The suit has been filed in the civil division of Tribunal Superior del Distrito Judicial de Bogotá and is based on article 79 of the Colombia Constitution [text, PDF]. This represents the first ever case to base its claim on the theory that the Constitution guarantees “young people a non-toxic environment, suitable for human habitation, freedom, and the pursuit of happiness.”

The suits cites the Ministry of Environment’s findings that Colombia’s temperature increased by 0.8°C or 33.4°F in the last 45 years, which has made the country more vulnerable to drought, landslides, floods, tropical diseases and food shortages. According to the suit, rising sea levels, which represent an additional risk, have already eroded beaches in the bay of Santa Marta and Puerto Colombia.

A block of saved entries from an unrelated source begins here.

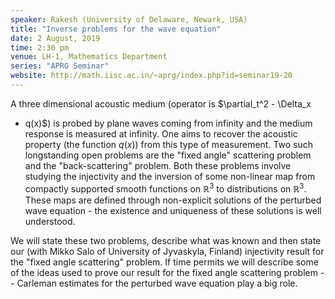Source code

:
 ```yaml
---
speaker: Rakesh (University of Delaware, Newark, USA)
title: "Inverse problems for the wave equation"
date: 2 August, 2019
time: 2:30 pm
venue: LH-1, Mathematics Department
series: "APRG Seminar"
website: http://math.iisc.ac.in/~aprg/index.php?id=seminar19-20
---
```


A three dimensional acoustic medium (operator is $\partial_t^2 - \Delta_x
+ q(x)$) is probed by plane waves coming from infinity and the medium
response is measured at infinity. One aims to recover the acoustic
property (the function $q(x)$) from this type of measurement. Two such
longstanding open problems are the "fixed angle" scattering problem and
the "back-scattering" problem. Both these problems involve studying the
injectivity and the inversion of some non-linear map from compactly
supported smooth functions on $\mathbb{R}^3$ to distributions on
$\mathbb{R}^3$. These maps are defined through non-explicit solutions of
the perturbed wave equation - the existence and uniqueness of these
solutions is well understood.

We will state these two problems, describe what was known and then state
our (with Mikko Salo of University of Jyvaskyla, Finland) injectivity
result for the "fixed angle scattering" problem. If time permits we
will describe some of the ideas used to prove our result for the fixed
angle scattering problem -- Carleman estimates for the perturbed wave
equation play a big role.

Dejusticia stated [press release] of the suit:

Just as the mayors of New York and San Francisco sued the most polluting oil companies to compensate for the damage to the global climate, and as the government of the Netherlands has been court-ordered to decrease the carbon emissions of the country, we are asking that Colombia fulfill its own commitments against global warming. … The generations of the future are already here, and with this legal action, children and young citizens send a clear message: they are not going to resign themselves to the world they will inherit.